I am also using 1.35.3, but the quote attribute is still misssing. I get this message: “‘FileCitation’ object has no attribute ‘quote’”. My app, based on v1, worked fine. However when I first migrated it to v2, it returned None. Now it doesn’t even have such an attribute.
Each annotation list item has its own object structure, and “quote” is not required.
MessageDeltaContentTextAnnotationsFileCitationObject:
title: File citation
type: object
description: A citation within the message that points to a specific quote from a specific File associated with the assistant or the message. Generated when the assistant uses the "file_search" tool to search files.
properties:
index:
type: integer
description: The index of the annotation in the text content part.
type:
description: Always `file_citation`.
type: string
enum: ["file_citation"]
text:
description: The text in the message content that needs to be replaced.
type: string
file_citation:
type: object
properties:
file_id:
description: The ID of the specific File the citation is from.
type: string
quote:
description: The specific quote in the file.
type: string
start_index:
type: integer
minimum: 0
end_index:
type: integer
minimum: 0
required:
- index
- type
The definition of “the specific quote” is not explained. If it refers to a chunk number, that would be impossible for you to determine and provide on your own as there is no method to access or recalculate the chunks of an extracted document.

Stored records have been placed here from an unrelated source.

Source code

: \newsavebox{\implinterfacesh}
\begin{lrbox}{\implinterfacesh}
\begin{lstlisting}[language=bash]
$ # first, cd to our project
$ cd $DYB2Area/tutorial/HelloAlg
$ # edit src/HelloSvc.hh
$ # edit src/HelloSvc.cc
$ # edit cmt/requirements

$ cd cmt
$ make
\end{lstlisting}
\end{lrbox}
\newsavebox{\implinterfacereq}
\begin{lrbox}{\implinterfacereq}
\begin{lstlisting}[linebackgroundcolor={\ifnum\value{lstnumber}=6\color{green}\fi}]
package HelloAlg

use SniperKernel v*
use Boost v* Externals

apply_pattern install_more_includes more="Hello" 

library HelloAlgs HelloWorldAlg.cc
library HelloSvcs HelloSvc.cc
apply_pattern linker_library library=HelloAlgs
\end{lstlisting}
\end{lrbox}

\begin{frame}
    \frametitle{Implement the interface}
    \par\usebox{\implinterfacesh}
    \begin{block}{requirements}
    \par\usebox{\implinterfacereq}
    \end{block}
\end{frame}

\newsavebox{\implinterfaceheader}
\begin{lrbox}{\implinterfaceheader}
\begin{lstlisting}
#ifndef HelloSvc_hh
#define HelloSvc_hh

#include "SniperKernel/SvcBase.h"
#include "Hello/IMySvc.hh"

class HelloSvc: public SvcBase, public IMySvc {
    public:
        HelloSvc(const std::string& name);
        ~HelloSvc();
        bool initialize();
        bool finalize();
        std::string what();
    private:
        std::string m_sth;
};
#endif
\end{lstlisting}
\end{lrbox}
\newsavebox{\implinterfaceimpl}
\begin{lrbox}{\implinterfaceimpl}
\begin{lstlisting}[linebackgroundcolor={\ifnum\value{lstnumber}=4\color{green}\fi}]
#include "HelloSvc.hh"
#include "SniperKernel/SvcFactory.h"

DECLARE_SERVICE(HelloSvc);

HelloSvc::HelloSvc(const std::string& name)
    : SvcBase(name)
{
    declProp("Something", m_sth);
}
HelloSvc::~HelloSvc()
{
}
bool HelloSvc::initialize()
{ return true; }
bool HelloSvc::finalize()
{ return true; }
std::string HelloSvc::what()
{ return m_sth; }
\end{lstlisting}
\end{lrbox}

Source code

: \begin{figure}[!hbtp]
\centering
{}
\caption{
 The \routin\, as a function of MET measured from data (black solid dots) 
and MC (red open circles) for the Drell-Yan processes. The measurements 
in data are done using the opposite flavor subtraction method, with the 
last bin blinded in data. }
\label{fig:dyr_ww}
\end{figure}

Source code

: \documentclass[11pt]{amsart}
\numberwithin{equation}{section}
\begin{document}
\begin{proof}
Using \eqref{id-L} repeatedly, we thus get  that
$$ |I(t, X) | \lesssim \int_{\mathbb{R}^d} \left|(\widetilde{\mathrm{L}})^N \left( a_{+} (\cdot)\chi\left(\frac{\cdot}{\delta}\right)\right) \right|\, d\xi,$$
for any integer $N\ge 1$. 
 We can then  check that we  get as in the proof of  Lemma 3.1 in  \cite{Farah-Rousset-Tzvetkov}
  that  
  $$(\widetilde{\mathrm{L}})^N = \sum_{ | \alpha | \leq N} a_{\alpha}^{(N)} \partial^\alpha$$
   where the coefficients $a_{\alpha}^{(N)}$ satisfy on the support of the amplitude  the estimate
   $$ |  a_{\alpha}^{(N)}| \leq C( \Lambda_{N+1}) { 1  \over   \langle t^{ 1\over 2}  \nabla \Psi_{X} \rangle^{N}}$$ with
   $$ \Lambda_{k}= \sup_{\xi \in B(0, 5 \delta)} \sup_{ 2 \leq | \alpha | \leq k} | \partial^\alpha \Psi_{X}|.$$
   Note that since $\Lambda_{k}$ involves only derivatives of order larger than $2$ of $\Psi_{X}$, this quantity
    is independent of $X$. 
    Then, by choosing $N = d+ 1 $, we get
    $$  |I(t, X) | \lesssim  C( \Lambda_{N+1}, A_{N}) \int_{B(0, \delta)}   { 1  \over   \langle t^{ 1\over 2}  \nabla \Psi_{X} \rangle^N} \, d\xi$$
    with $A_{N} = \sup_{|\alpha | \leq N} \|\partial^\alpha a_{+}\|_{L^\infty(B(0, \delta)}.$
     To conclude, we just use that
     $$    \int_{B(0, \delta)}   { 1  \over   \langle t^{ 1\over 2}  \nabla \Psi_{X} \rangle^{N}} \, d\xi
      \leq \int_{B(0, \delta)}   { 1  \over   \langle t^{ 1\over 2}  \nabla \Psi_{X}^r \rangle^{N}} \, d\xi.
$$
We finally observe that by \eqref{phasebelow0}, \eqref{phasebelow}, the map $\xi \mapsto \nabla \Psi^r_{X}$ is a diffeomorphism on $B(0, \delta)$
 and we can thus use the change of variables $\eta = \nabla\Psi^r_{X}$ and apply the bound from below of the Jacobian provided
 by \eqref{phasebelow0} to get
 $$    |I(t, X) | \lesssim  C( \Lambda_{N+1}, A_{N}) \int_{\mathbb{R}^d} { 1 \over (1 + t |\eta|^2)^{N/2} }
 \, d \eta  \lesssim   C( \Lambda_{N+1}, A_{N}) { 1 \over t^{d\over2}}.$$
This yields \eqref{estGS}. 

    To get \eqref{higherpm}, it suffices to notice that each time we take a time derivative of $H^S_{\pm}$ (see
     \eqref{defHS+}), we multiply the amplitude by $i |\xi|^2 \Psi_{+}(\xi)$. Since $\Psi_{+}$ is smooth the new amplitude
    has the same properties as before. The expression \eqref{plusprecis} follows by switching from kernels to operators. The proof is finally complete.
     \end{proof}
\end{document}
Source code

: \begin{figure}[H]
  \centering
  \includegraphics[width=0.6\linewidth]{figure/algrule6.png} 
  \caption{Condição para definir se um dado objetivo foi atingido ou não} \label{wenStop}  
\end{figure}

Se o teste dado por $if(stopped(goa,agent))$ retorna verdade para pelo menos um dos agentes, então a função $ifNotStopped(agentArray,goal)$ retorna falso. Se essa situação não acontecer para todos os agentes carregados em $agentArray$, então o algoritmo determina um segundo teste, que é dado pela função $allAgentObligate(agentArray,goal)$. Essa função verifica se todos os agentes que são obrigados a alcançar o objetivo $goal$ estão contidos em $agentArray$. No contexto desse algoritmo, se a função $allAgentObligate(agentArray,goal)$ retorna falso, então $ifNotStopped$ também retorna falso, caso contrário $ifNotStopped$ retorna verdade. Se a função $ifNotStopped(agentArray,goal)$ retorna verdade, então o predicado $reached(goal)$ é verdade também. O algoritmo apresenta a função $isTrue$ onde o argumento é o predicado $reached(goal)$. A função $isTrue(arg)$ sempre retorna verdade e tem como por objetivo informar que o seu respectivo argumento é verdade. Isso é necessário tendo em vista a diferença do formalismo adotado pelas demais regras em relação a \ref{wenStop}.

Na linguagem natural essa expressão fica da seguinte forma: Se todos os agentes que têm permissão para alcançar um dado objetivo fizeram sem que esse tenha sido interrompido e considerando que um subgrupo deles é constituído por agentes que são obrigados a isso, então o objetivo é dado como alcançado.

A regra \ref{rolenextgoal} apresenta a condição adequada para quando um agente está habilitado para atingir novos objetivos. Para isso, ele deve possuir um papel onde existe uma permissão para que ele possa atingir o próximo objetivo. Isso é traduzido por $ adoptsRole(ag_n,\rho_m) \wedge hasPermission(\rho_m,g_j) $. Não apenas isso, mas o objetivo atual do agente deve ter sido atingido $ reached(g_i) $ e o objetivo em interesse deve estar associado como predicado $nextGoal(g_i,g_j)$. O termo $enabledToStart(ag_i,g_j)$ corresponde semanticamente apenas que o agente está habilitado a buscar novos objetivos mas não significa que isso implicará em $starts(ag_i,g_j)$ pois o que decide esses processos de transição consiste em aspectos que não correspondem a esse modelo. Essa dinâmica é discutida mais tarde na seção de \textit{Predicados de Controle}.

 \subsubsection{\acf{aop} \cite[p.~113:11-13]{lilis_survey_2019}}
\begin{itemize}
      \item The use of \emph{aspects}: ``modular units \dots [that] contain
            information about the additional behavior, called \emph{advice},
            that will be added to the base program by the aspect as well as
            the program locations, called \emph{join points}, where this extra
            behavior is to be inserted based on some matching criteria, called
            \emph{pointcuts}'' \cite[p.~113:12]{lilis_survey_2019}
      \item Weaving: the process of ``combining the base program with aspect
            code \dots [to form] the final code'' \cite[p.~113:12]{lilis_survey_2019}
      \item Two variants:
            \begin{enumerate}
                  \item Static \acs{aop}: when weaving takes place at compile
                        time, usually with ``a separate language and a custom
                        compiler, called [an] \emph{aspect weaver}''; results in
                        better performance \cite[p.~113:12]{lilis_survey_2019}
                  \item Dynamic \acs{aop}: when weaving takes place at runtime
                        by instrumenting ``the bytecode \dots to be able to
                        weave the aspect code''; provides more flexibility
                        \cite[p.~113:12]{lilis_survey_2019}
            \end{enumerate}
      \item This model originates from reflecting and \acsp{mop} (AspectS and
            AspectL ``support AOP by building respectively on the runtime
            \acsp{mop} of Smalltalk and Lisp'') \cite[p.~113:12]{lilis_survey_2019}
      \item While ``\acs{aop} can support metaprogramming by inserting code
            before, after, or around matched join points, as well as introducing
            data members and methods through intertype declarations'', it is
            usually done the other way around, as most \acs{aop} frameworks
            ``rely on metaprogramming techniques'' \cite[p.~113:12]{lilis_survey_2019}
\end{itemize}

‘The specific quote’ refers to the part that is actually quoted in the content of the searched document. I have a screenshot showing that the app, using v1, worked, which is attached below. The content of the popup box is the quote in question.
Up to a few minutes ago, I’ve been using version 1.30.3, and now I’ve upgraded to 1.35.7. Between these versions, the quote field has gone away. Using version 1.35.7, a FileCitation object now prints as:
whereas before it had a quote field… which always was populated with None. That was the reason why I upgraded my version in the first place.
Suffice it to say, I am left wondering how, or whether, the quote field is going to be provided in the future, which is disappointing because without this feature, the file citation tool is a lot less useful!
The AI no longer has retrieval’s method to “mark” lines from text that could be returned, nor the ability to explore within documents (at your expense). The only thing it can do itself is receive chunks and answer from them, citing a file+index received back.
If a FileCitation(file_id=... is a newly-generated results file based on a chunk, then you may be able to download and provide that, which may be the future intention. I’ll let someone else invest their time to see the current state.
Yes, but now there is no means to retrieve the original chunk of the cited document, so far I know.
Because OAI manages the vectorizacion process end to end.
Maybe start using structured data requests and include any fields inside the structure example of your response and parse the responses structured Data… Making quote and citation fields depreciated, AKA, you’re problem? Make sure to request the chunk in your structured data output. It… Might work.